Analyze Data with Explain
Explain uses machine learning to find useful insights about your data.
What is Explain?
Explain analyzes the selected column within the context of its data set and generates text descriptions about the insights it finds. Explain creates corresponding visualizations that you can add to your project's canvas.
Explain uses Oracle's machine learning to generate accurate, fast, and powerful information about your data. To use Explain, choose a column in your data set and select the Explain option. Explain automatically applies machine learning's statistical analysis to find the most significant patterns, correlations (drivers), classifications, and anomalies in your data. Explain then returns visualizations displaying the insights it found. Users can select a visualization to open the project editor and customize the visualizations and drill further into the data.

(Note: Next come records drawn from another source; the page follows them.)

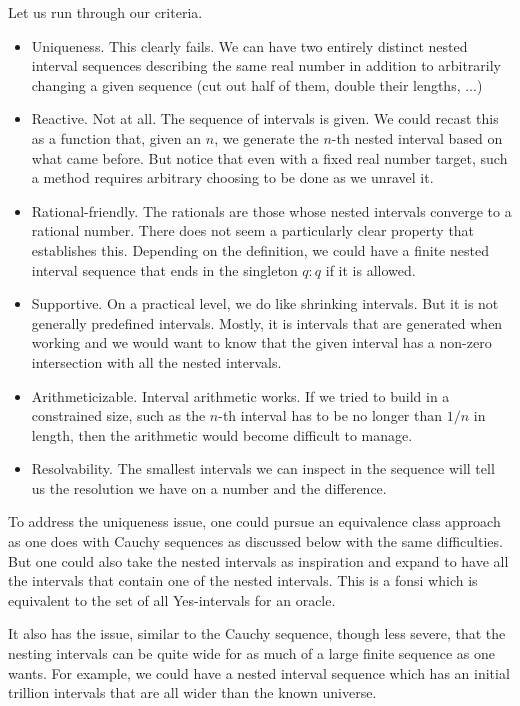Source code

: \documentclass[12pt]{article}
\theoremstyle{remark}
\begin{document}
Let us run through our criteria. 

\begin{itemize}
    \item Uniqueness. This clearly fails. We can have two entirely distinct nested interval sequences describing the same real number in addition to arbitrarily changing a given sequence (cut out half of them, double their lengths, ...)
    \item Reactive. Not at all. The sequence of intervals is given. We could recast this as a function that, given an $n$, we generate the $n$-th nested interval based on what came before. But notice that even with a fixed real number target, such a method requires arbitrary choosing to be done as we unravel it.
    \item Rational-friendly. The rationals are those whose nested intervals converge to a rational number. There does not seem a particularly clear property that establishes this. Depending on the definition, we could have a finite nested interval sequence that ends in the singleton $q:q$ if it is allowed. 
    \item Supportive. On a practical level, we do like shrinking intervals. But it is not generally predefined intervals. Mostly, it is intervals that are generated when working and we would want to know that the given interval has a non-zero intersection with all the nested intervals. 
    \item Arithmeticizable. Interval arithmetic works. If we tried to build in a constrained size, such as the $n$-th interval has to be no longer than $1/n$ in length, then the arithmetic would become difficult to manage. 
    \item Resolvability. The smallest intervals we can inspect in the sequence will tell us the resolution we have on a number and the difference. 
\end{itemize}

To address the uniqueness issue, one could pursue an equivalence class approach as one does with Cauchy sequences as discussed below with the same difficulties. But one could also take the nested intervals as inspiration and expand to have all the intervals that contain one of the nested intervals. This is a fonsi which is equivalent to the set of all Yes-intervals for an oracle. 

It also has the issue, similar to the Cauchy sequence, though less severe, that the nesting intervals can be quite wide for as much of a large finite sequence as one wants. For example, we could have a nested interval sequence which has an initial trillion intervals that are all wider than the known universe. 
\end{document}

For example, suppose you want to look for information about your company's employee attrition. You create a project using a data set that contains attrition information and various profile attributes about employees who have left the organization compared to employees who are still in the organization. Select Explain for the Attrition column, and Explain reveals that one of the key drivers of employee attrition is marital status.
Explain is for data analysts who might not know what data trends they're looking for, and don't want to spend time experimenting by either dragging and dropping columns onto the canvas, or using data flows to train and apply predictive models.

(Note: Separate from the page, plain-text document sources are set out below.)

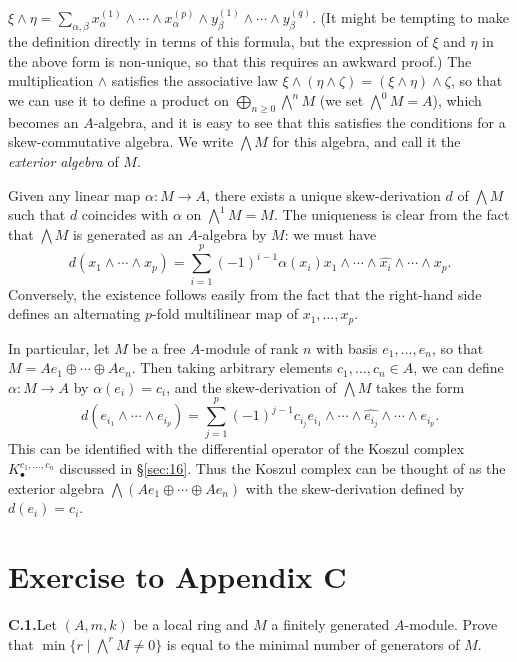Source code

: \begin{enumerate}[(5)]
        $\xi \wedge \eta = \sum_{\alpha, \beta} x_\alpha^{(1)} \wedge \cdots \wedge x_\alpha^{(p)}
        \wedge y_\beta^{(1)} \wedge \cdots \wedge y_\beta^{(q)}$. (It might be tempting to make the
        definition directly in terms of this formula, but the expression of $\xi$ and
        $\eta$ in the above form is non-unique, so that this requires an awkward
        proof.) The multiplication $\wedge$ satisfies the associative law
        $\xi \wedge (\eta \wedge \zeta) = (\xi \wedge \eta) \wedge \zeta$, so that we can use it to define a
        product on $\bigoplus_{n \ge 0} \bigwedge^n M$ (we set $\bigwedge^0 M = A$), which becomes an
        $A$-algebra, and it is easy to see that this satisfies the conditions for a
        skew-commutative algebra. We write $\bigwedge M$ for this algebra, and call it
        the \emph{exterior algebra} of $M$.

        Given any linear map $\alpha\colon M \to A$, there exists a unique skew-derivation
        $d$ of $\bigwedge M$ such that $d$ coincides with $\alpha$ on
        $\bigwedge^1 M = M$. The uniqueness is clear from the fact that $\bigwedge M$ is
        generated as an $A$-algebra by $M$: we must have
        \[
          d(x_1 \wedge \cdots \wedge x_p) = \sum_{i=1}^{p} (-1)^{i-1}\alpha(x_i)x_1
              \wedge \cdots \wedge \widehat{x_i} \wedge \cdots \wedge x_p.
        \]
        Conversely, the existence follows easily from the fact that the right-hand
        side defines an alternating $p$-fold multilinear map of $x_1, \ldots, x_p$.

        In particular, let $M$ be a free $A$-module of rank $n$ with basis
        $e_1, \ldots, e_n$, so that $M = Ae_1 \oplus \cdots \oplus Ae_n$. Then taking arbitrary
        elements $c_1, \ldots, c_n \in A$, we can define $\alpha\colon M \to A$ by
        $\alpha(e_i) = c_i$, and the skew-derivation of $\bigwedge M$ takes the form
        \[
          d(e_{i_1} \wedge \cdots \wedge e_{i_p}) = \sum_{j=1}^{p} (-1)^{j-1}c_{i_j}
              e_{i_1} \wedge \cdots \wedge \widehat{e_{i_j}} \wedge \cdots \wedge e_{i_p}.
        \]
        This can be identified with the differential operator of the Koszul complex
        $K_{\bullet}^{c_1, \ldots, c_n}$ discussed in \S\ref{sec:16}. Thus the Koszul complex can be
        thought of as the exterior algebra $\bigwedge(Ae_1 \oplus \cdots \oplus Ae_n)$ with the
        skew-derivation defined by $d(e_i) = c_i$.
\end{enumerate}

\section*{Exercise to Appendix C}

\noindent\textbf{C.1.}\quad Let $(A, m, k)$ be a local ring and $M$ a finitely generated
$A$-module. Prove that $\min\{r \mid \bigwedge^r M \ne 0\}$ is equal to the minimal number of
generators of $M$.
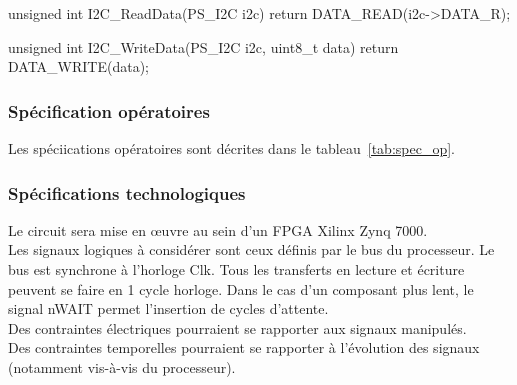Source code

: \begin{Ccode}[caption={Exemple de procédures bas niveau}, label={lst:c}]
unsigned int I2C_ReadData(PS_I2C i2c)
{
    return DATA_READ(i2c->DATA_R);
}

unsigned int I2C_WriteData(PS_I2C i2c, uint8_t data)
{
    return DATA_WRITE(data);
}
\end{Ccode}

\subsubsection{Spécification opératoires}

Les spéciications opératoires sont décrites dans le tableau~\ref{tab:spec_op}.


\subsubsection{Spécifications technologiques}

Le circuit sera mise en œuvre au sein d’un FPGA Xilinx Zynq 7000.
\\

Les signaux logiques à considérer sont ceux définis par le bus du processeur. Le bus est synchrone à
l’horloge Clk. Tous les transferts en lecture et écriture peuvent se faire en 1 cycle horloge. Dans le cas d’un composant plus lent, le signal nWAIT permet l’insertion de cycles d’attente.
\\

Des contraintes électriques pourraient se rapporter aux signaux manipulés.
\\

Des contraintes temporelles pourraient se rapporter à l’évolution des signaux (notamment vis-à-vis du
processeur).
\\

Explain is also a useful starting point for data analysts to confirm a trend that they're looking for in their data, and then use that information to create and tune predictive models to apply to other data sets.
What Are Insights?
Insights are categories that describe the selected column within the context of its data set.
The insights that Explain delivers are based on the column type or aggregation that you chose and will vary according to the aggregation rule set for the chosen metric. Explain generates only the insights that makes sense for the column type that you chose.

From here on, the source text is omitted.